Dataset

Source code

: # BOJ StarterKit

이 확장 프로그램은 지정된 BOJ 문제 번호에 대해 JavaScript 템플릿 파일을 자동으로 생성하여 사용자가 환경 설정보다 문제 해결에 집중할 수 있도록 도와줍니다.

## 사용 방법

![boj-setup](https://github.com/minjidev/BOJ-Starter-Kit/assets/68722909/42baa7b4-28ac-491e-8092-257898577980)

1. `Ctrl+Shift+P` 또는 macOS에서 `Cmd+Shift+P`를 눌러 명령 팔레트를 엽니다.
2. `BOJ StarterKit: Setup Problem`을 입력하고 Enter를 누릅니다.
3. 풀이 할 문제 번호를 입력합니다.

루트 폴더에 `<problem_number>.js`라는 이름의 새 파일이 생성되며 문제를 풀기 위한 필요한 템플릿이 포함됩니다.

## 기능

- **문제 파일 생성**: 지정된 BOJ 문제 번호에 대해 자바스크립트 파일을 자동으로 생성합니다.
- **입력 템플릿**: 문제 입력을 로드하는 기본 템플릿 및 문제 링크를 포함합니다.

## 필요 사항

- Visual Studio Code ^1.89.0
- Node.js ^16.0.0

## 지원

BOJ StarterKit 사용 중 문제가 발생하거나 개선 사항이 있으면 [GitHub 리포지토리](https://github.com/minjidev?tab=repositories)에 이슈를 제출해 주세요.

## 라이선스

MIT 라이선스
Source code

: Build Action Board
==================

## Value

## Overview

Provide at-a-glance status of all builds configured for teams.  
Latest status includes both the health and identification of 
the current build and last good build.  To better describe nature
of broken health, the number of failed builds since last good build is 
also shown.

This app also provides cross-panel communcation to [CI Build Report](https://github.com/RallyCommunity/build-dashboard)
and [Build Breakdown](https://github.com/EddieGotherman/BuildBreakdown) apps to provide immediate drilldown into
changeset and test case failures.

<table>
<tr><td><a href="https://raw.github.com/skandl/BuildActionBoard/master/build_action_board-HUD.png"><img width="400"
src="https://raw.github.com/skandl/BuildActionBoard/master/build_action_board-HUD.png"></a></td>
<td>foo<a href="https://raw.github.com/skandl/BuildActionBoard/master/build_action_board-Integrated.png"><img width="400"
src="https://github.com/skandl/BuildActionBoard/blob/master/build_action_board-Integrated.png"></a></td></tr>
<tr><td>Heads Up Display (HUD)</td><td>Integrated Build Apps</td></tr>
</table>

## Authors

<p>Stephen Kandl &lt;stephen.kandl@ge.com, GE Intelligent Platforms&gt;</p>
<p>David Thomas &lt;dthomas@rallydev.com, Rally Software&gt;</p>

Task to complete
Scan the entries above for the line containing "- **문제 파일 생성**: 지정된", and copy it and all lines after it exactly, down to and including the line containing "immediate drilldown into".

Task result
- **문제 파일 생성**: 지정된 BOJ 문제 번호에 대해 자바스크립트 파일을 자동으로 생성합니다.
- **입력 템플릿**: 문제 입력을 로드하는 기본 템플릿 및 문제 링크를 포함합니다.

## 필요 사항

- Visual Studio Code ^1.89.0
- Node.js ^16.0.0

## 지원

BOJ StarterKit 사용 중 문제가 발생하거나 개선 사항이 있으면 [GitHub 리포지토리](https://github.com/minjidev?tab=repositories)에 이슈를 제출해 주세요.

## 라이선스

MIT 라이선스
Source code

: Build Action Board
==================

## Value

## Overview

Provide at-a-glance status of all builds configured for teams.  
Latest status includes both the health and identification of 
the current build and last good build.  To better describe nature
of broken health, the number of failed builds since last good build is 
also shown.

This app also provides cross-panel communcation to [CI Build Report](https://github.com/RallyCommunity/build-dashboard)
and [Build Breakdown](https://github.com/EddieGotherman/BuildBreakdown) apps to provide immediate drilldown into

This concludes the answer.